■ **EXERCISE DESCRIPTION**
Two lines in the listing below mark the span: one contains "<figcaption>Fig. 2 Hong-Ou" and one contains "we place *3*". Reproduce both of them and everything between, exactly.

■ **DATA**
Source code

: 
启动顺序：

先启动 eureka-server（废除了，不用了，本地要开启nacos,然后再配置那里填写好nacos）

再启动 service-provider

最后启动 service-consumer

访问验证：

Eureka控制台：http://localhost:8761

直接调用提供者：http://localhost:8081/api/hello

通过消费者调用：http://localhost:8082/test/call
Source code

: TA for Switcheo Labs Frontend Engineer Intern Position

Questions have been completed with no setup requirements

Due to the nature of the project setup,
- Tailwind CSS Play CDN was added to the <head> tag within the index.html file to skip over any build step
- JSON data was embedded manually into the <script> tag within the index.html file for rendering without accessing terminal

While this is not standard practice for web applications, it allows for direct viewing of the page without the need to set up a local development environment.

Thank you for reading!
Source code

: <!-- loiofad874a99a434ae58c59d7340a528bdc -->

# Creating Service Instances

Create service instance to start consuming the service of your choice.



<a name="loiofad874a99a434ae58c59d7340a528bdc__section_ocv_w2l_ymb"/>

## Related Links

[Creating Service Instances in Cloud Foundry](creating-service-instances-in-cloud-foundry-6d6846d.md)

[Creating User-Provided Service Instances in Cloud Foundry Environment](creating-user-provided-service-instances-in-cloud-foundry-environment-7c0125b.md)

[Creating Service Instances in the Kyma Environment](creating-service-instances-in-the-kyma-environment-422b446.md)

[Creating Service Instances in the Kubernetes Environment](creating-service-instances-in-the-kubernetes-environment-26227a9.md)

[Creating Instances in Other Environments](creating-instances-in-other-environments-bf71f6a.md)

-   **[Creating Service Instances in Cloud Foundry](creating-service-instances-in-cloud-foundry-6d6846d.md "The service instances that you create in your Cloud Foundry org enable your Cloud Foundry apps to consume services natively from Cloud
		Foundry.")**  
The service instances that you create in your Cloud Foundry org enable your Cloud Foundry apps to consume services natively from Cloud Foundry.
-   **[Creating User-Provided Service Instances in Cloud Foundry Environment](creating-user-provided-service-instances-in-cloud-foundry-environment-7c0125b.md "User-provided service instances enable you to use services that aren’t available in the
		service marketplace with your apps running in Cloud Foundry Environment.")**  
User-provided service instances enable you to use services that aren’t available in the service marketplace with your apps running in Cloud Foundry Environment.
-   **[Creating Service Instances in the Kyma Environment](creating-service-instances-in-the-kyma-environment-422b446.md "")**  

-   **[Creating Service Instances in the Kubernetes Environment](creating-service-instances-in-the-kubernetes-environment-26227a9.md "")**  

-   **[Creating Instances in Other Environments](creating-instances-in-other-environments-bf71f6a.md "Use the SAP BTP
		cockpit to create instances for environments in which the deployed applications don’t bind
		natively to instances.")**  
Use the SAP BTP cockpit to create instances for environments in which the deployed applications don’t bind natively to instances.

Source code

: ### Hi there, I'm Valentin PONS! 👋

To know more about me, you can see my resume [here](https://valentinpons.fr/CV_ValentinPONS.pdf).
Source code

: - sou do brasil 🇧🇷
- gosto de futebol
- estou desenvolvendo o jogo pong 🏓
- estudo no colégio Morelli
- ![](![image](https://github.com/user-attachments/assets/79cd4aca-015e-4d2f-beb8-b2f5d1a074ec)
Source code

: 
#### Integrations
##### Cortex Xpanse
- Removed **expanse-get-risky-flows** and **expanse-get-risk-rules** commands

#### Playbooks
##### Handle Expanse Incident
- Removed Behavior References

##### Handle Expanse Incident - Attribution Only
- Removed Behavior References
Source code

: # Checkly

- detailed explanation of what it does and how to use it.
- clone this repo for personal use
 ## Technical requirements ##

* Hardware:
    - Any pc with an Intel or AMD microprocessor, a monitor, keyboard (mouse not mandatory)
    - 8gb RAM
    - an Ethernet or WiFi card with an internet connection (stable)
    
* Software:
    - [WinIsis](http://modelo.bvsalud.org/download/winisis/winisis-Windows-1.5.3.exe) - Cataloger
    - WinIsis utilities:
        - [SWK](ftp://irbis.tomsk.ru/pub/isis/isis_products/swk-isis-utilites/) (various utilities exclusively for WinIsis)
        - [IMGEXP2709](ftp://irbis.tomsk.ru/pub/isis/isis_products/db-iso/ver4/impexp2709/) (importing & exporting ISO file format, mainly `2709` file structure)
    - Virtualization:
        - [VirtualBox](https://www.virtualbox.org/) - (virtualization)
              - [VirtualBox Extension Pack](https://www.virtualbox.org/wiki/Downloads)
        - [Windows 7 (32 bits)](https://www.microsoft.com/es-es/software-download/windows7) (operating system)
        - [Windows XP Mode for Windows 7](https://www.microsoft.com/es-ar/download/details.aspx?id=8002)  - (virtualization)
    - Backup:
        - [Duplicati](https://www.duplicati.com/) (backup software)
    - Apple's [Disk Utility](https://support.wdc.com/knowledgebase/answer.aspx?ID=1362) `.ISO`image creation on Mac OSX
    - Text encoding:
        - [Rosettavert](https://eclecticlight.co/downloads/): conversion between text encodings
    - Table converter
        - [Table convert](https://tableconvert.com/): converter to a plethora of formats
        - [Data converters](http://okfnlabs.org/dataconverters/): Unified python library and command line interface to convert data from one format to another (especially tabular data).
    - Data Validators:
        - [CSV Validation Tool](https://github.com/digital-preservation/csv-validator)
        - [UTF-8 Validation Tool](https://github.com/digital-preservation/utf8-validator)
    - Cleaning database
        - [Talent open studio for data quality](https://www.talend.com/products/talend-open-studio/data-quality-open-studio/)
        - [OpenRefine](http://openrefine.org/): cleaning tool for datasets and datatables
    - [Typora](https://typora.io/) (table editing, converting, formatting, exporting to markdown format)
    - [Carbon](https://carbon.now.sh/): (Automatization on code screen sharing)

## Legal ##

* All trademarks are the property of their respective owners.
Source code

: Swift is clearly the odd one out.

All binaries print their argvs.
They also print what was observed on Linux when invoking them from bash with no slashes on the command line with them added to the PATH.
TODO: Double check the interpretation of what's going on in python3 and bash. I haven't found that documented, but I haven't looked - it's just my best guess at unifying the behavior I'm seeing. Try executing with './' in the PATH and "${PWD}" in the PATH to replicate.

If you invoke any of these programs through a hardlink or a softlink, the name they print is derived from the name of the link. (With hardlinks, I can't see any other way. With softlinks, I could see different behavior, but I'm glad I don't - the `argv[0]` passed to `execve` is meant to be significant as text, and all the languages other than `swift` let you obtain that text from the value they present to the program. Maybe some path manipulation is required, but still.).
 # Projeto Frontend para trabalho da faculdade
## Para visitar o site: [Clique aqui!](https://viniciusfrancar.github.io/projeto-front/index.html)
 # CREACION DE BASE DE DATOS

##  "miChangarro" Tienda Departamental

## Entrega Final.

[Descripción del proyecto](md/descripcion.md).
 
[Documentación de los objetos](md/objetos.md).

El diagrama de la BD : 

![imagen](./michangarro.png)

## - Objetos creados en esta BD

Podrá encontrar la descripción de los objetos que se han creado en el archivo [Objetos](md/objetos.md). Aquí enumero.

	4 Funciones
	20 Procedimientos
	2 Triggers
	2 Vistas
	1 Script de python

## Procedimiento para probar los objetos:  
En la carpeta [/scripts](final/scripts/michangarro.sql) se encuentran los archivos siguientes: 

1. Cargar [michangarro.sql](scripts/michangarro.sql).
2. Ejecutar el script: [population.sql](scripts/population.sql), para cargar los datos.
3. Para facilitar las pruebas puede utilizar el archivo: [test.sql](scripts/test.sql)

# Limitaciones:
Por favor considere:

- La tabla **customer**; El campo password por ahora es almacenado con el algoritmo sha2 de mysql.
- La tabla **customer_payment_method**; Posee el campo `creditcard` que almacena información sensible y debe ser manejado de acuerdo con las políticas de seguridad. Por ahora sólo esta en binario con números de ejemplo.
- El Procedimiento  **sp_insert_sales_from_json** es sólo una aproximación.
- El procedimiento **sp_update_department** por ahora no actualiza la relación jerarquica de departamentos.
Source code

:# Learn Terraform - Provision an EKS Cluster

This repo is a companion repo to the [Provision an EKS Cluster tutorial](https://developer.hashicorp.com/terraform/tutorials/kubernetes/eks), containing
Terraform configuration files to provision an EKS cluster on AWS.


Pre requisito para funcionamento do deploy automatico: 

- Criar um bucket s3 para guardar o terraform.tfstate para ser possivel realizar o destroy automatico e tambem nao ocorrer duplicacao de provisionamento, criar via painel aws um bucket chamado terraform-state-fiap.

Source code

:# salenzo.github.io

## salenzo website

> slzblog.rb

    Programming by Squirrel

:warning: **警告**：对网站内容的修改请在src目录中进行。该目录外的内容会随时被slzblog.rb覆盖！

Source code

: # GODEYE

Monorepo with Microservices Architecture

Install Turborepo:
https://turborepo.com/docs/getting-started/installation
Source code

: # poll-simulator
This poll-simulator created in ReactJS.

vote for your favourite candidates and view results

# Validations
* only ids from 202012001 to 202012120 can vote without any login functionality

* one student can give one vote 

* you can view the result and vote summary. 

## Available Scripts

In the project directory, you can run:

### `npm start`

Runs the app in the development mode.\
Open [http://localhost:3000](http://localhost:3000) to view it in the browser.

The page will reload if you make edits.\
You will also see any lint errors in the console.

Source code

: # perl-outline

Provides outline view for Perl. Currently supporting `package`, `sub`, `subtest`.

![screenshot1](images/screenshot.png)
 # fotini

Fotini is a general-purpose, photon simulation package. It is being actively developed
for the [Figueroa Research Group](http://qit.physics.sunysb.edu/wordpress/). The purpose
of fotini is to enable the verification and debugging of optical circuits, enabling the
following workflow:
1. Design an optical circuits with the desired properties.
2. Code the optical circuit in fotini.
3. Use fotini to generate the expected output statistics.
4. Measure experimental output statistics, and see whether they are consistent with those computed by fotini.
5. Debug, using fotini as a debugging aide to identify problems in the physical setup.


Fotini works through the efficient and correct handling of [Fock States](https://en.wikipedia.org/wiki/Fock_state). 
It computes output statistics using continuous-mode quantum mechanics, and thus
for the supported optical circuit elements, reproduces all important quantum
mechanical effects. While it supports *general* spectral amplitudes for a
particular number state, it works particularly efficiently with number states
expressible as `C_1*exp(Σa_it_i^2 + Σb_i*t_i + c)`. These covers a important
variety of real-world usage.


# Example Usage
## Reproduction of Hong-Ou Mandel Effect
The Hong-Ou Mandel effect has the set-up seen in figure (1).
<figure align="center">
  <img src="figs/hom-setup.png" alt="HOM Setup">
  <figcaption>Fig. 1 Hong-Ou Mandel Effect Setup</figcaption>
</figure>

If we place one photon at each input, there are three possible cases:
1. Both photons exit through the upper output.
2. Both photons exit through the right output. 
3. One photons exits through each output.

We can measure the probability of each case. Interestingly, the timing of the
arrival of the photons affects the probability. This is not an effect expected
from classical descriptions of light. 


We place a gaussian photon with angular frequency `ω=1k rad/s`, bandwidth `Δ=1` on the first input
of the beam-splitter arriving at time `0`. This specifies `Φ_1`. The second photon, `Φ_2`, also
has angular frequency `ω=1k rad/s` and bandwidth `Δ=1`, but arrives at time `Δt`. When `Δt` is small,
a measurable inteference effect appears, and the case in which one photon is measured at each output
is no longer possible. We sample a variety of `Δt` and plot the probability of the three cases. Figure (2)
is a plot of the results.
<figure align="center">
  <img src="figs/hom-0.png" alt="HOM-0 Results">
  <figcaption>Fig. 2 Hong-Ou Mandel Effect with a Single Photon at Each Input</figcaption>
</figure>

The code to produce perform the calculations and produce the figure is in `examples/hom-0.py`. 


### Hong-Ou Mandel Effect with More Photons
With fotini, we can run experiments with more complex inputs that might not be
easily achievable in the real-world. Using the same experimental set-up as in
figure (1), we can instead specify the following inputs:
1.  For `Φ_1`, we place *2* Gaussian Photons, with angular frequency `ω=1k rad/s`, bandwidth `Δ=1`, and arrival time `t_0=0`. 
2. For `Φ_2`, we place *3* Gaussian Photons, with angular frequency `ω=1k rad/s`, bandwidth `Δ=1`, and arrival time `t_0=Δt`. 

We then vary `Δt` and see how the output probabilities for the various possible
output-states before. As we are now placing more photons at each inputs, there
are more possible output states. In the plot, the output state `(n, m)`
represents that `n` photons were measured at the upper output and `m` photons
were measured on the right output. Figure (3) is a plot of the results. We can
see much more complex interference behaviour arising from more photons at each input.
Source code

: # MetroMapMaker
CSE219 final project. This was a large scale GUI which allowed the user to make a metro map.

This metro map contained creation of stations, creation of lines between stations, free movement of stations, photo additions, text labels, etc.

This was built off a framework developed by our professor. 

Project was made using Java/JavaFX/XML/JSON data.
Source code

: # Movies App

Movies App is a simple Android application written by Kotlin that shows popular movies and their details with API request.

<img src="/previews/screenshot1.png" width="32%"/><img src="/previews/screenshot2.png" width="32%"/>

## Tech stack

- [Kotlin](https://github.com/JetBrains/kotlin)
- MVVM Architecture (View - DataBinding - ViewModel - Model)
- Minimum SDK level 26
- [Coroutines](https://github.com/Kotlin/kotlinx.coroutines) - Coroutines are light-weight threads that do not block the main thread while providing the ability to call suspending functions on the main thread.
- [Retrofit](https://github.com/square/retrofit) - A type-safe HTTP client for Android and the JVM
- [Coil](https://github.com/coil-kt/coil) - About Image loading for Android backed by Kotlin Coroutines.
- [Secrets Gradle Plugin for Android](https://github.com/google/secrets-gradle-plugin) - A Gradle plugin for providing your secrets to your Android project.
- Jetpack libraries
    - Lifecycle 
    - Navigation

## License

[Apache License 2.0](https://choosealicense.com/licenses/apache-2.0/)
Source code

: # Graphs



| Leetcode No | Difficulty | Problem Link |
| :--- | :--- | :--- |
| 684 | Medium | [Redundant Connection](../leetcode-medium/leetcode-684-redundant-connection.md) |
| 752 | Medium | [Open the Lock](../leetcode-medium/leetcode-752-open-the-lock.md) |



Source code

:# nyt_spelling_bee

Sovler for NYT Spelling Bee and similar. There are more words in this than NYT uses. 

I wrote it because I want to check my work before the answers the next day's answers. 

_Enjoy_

■ **EXERCISE SOLUTION**
  <figcaption>Fig. 2 Hong-Ou Mandel Effect with a Single Photon at Each Input</figcaption>
</figure>

The code to produce perform the calculations and produce the figure is in `examples/hom-0.py`. 


### Hong-Ou Mandel Effect with More Photons
With fotini, we can run experiments with more complex inputs that might not be
easily achievable in the real-world. Using the same experimental set-up as in
figure (1), we can instead specify the following inputs:
1.  For `Φ_1`, we place *2* Gaussian Photons, with angular frequency `ω=1k rad/s`, bandwidth `Δ=1`, and arrival time `t_0=0`. 
2. For `Φ_2`, we place *3* Gaussian Photons, with angular frequency `ω=1k rad/s`, bandwidth `Δ=1`, and arrival time `t_0=Δt`. 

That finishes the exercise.